Saved data entries
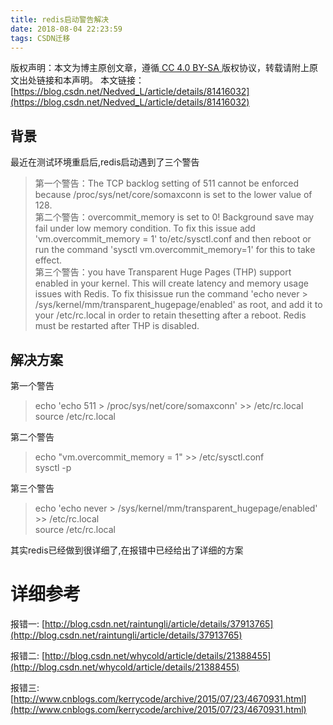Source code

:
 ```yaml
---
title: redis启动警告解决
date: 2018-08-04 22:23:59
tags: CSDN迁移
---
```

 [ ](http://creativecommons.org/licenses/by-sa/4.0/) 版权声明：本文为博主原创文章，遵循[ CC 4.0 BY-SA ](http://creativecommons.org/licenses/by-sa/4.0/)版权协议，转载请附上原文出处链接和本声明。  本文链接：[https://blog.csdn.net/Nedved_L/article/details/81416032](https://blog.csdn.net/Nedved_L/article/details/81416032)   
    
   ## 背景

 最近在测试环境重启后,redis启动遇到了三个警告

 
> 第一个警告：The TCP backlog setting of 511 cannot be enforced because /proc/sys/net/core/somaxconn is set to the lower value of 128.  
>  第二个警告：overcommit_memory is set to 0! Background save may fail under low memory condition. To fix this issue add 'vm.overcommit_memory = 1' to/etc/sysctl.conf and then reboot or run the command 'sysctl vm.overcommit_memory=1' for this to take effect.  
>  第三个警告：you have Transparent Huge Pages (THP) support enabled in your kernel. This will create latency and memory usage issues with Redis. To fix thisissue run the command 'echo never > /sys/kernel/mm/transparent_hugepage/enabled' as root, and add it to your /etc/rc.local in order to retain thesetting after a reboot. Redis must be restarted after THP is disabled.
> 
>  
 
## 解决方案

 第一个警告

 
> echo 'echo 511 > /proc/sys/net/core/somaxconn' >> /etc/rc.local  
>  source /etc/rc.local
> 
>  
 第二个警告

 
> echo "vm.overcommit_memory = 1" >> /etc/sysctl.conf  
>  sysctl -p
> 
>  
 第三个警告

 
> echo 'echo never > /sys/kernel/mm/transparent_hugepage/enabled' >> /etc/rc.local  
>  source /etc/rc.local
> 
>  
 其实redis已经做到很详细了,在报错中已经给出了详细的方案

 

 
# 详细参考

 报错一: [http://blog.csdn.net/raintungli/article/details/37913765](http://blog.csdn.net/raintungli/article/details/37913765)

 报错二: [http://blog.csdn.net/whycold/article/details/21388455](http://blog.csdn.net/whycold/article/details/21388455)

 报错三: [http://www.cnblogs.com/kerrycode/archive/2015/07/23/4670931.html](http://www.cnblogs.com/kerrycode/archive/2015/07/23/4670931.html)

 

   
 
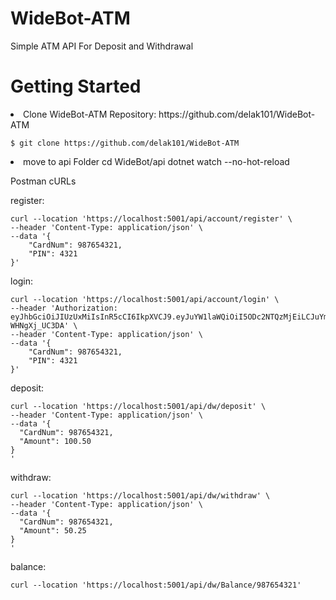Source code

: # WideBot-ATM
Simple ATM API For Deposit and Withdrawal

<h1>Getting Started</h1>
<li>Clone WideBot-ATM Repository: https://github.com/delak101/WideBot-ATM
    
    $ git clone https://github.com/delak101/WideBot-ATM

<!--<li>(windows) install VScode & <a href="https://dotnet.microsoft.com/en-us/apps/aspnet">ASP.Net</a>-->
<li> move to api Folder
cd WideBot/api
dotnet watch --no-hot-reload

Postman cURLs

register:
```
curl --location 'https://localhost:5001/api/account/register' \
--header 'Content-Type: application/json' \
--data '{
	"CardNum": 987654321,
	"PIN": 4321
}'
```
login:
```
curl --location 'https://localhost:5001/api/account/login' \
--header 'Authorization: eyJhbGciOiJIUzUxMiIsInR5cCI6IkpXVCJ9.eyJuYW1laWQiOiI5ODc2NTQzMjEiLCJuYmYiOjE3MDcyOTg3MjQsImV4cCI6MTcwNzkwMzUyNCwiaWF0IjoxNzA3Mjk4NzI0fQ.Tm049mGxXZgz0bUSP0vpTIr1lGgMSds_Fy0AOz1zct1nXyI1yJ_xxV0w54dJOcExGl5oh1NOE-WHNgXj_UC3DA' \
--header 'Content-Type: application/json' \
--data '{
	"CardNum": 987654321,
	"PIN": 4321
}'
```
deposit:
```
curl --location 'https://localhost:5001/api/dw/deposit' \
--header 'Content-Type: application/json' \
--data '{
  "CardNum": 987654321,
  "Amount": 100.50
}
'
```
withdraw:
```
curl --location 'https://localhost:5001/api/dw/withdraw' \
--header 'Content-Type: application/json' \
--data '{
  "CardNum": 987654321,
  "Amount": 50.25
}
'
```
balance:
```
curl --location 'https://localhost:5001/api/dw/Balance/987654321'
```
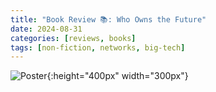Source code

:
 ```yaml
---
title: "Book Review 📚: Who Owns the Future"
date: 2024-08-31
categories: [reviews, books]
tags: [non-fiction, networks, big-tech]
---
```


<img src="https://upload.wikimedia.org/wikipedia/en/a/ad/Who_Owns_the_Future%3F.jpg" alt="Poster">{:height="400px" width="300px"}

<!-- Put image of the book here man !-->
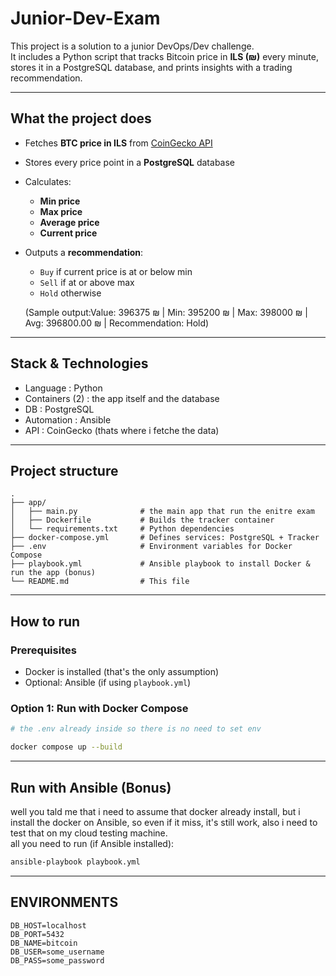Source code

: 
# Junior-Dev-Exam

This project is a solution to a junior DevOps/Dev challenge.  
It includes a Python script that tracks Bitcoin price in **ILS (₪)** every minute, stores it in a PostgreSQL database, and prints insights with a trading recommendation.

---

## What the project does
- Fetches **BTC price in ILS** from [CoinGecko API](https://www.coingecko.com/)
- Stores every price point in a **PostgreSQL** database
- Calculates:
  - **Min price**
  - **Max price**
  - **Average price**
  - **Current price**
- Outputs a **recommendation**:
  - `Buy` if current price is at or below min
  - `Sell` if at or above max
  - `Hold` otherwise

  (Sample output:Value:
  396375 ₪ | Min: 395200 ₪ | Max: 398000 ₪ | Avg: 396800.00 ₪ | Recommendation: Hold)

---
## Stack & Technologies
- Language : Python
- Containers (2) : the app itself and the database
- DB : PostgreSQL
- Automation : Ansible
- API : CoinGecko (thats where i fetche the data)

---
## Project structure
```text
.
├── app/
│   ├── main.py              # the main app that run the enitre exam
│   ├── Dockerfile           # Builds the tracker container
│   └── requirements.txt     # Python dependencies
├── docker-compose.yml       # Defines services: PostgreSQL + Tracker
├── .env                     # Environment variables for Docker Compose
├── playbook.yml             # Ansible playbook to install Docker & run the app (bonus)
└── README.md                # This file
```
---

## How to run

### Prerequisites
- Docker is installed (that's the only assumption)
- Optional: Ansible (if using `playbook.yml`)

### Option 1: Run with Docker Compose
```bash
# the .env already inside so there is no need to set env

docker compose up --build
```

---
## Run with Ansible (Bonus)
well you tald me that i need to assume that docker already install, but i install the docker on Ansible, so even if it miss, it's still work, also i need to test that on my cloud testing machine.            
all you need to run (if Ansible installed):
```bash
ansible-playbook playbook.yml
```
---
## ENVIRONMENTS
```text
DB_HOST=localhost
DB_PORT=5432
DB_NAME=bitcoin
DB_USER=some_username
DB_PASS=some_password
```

- **Task prompt**: When the word "tags" occurs in a line above, list that line.

- **Written answer**:
tags: CSDN迁移
tags: [non-fiction, networks, big-tech]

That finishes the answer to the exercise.